• WORK TASK:
Copy every line of the records that includes the word "grai".

• EXTRACTED ENTRIES:
——

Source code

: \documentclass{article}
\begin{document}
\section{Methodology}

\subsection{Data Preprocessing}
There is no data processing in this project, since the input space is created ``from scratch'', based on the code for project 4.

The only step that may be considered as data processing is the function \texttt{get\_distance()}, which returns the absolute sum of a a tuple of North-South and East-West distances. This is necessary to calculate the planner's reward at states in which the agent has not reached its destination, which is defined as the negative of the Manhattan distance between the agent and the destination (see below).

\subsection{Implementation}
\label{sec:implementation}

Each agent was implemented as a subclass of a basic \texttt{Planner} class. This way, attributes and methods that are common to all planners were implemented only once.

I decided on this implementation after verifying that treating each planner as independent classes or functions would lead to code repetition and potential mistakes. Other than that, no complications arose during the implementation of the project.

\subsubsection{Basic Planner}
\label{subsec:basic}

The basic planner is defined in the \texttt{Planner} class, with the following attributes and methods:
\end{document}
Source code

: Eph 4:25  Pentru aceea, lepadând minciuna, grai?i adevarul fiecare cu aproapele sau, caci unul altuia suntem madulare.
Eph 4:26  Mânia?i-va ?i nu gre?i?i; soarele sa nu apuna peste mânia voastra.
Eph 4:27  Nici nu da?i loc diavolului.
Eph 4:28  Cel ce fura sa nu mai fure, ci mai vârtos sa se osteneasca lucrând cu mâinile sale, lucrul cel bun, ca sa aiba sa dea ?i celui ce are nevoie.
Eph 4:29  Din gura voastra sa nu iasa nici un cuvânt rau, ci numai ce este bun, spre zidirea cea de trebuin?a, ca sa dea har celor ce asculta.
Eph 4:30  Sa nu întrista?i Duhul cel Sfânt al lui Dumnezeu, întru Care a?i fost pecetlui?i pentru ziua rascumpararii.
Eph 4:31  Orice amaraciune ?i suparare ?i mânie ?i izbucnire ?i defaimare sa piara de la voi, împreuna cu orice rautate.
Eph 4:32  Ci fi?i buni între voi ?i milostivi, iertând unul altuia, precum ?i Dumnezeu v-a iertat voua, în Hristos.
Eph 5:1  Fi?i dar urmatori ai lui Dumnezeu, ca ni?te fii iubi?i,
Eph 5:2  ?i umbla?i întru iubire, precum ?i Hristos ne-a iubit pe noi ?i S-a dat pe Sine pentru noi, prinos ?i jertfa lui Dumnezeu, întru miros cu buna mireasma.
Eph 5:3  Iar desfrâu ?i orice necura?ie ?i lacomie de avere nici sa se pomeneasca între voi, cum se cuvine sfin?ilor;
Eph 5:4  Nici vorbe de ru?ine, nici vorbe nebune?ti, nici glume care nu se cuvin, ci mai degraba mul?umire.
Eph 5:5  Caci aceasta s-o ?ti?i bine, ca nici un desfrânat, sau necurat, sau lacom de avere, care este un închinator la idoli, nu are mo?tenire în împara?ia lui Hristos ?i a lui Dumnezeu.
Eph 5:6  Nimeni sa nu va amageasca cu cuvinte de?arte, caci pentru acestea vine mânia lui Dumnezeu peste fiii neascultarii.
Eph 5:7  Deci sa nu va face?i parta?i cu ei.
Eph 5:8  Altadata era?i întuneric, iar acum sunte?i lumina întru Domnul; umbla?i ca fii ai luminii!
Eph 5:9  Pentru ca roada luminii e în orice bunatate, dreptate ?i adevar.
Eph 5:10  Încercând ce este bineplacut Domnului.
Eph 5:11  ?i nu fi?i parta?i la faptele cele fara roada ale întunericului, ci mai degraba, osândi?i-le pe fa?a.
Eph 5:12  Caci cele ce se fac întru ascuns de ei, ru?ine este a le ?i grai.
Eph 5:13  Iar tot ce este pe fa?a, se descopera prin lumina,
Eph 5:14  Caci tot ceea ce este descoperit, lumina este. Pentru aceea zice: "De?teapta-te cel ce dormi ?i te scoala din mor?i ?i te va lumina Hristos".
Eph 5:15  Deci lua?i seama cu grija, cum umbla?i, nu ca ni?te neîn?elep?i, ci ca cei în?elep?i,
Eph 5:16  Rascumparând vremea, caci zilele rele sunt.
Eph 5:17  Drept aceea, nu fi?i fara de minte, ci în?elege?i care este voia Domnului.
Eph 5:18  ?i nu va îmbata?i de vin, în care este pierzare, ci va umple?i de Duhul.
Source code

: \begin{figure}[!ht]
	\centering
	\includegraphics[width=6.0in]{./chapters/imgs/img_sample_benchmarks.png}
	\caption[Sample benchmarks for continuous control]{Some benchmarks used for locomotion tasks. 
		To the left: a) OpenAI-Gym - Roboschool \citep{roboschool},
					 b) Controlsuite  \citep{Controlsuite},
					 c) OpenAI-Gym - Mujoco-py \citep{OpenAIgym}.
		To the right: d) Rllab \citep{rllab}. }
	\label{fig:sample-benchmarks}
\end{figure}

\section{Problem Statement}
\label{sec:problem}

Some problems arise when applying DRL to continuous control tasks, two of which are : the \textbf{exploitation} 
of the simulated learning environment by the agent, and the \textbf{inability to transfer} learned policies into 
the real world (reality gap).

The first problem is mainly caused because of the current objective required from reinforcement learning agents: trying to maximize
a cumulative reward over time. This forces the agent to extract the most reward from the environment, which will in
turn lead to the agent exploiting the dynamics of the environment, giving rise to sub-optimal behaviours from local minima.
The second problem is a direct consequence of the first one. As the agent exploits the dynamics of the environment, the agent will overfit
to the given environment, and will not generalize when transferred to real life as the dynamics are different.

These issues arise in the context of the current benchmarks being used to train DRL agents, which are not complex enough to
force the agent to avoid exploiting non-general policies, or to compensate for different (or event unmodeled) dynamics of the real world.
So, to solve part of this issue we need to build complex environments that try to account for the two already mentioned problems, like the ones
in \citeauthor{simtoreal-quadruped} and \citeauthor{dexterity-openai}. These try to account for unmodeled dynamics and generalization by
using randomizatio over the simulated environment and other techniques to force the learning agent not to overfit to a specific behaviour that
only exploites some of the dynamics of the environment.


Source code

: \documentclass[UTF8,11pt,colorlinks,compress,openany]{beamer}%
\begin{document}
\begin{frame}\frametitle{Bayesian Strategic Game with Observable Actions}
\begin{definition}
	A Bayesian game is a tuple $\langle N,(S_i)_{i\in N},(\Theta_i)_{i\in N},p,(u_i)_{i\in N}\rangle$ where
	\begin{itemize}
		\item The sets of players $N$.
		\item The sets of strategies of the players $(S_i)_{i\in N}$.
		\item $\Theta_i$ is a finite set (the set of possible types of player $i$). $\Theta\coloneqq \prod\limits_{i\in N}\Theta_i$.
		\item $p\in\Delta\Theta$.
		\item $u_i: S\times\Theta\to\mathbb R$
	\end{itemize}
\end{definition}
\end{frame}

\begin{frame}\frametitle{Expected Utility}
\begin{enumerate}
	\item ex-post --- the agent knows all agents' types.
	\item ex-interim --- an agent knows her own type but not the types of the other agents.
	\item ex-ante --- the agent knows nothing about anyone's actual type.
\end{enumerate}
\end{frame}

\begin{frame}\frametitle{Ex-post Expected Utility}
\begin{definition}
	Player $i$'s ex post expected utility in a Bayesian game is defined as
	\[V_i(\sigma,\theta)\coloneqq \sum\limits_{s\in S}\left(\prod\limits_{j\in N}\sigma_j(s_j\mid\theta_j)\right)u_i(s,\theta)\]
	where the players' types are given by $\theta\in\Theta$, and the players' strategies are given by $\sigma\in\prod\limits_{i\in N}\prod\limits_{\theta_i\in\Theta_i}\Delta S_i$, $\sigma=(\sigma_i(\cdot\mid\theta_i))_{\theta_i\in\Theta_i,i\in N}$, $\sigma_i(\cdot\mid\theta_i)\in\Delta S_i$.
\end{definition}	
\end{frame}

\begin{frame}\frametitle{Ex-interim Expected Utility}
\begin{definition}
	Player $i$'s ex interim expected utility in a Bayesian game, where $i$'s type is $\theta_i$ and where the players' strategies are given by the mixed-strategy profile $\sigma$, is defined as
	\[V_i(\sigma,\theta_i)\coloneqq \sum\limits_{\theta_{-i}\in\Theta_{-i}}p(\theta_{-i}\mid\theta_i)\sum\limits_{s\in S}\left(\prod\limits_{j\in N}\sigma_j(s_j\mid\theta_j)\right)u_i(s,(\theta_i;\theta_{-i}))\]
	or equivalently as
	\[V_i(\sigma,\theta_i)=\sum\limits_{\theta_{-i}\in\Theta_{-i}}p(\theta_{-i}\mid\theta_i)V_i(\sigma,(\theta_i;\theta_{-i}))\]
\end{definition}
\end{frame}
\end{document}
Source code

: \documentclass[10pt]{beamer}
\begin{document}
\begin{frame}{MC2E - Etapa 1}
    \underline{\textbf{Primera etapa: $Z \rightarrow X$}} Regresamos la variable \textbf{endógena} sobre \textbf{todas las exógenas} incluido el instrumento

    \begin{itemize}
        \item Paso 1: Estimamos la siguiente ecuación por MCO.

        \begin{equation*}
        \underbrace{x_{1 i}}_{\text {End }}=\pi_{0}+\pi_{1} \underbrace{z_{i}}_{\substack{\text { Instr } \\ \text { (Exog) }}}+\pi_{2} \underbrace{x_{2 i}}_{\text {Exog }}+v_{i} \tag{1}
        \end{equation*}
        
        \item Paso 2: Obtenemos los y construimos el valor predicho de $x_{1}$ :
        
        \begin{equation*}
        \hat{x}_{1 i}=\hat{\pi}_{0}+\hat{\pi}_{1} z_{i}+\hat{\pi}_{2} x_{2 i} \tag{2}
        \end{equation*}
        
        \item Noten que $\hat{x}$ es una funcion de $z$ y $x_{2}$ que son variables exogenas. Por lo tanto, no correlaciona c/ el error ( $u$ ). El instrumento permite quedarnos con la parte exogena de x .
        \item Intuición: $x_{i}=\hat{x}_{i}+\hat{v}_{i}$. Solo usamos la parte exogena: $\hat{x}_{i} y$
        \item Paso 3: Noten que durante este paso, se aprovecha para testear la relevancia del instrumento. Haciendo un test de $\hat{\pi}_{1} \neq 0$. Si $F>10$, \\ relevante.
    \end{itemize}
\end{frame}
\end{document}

——

• TASK ANSWER:
: Eph 4:25  Pentru aceea, lepadând minciuna, grai?i adevarul fiecare cu aproapele sau, caci unul altuia suntem madulare.
Eph 5:12  Caci cele ce se fac întru ascuns de ei, ru?ine este a le ?i grai.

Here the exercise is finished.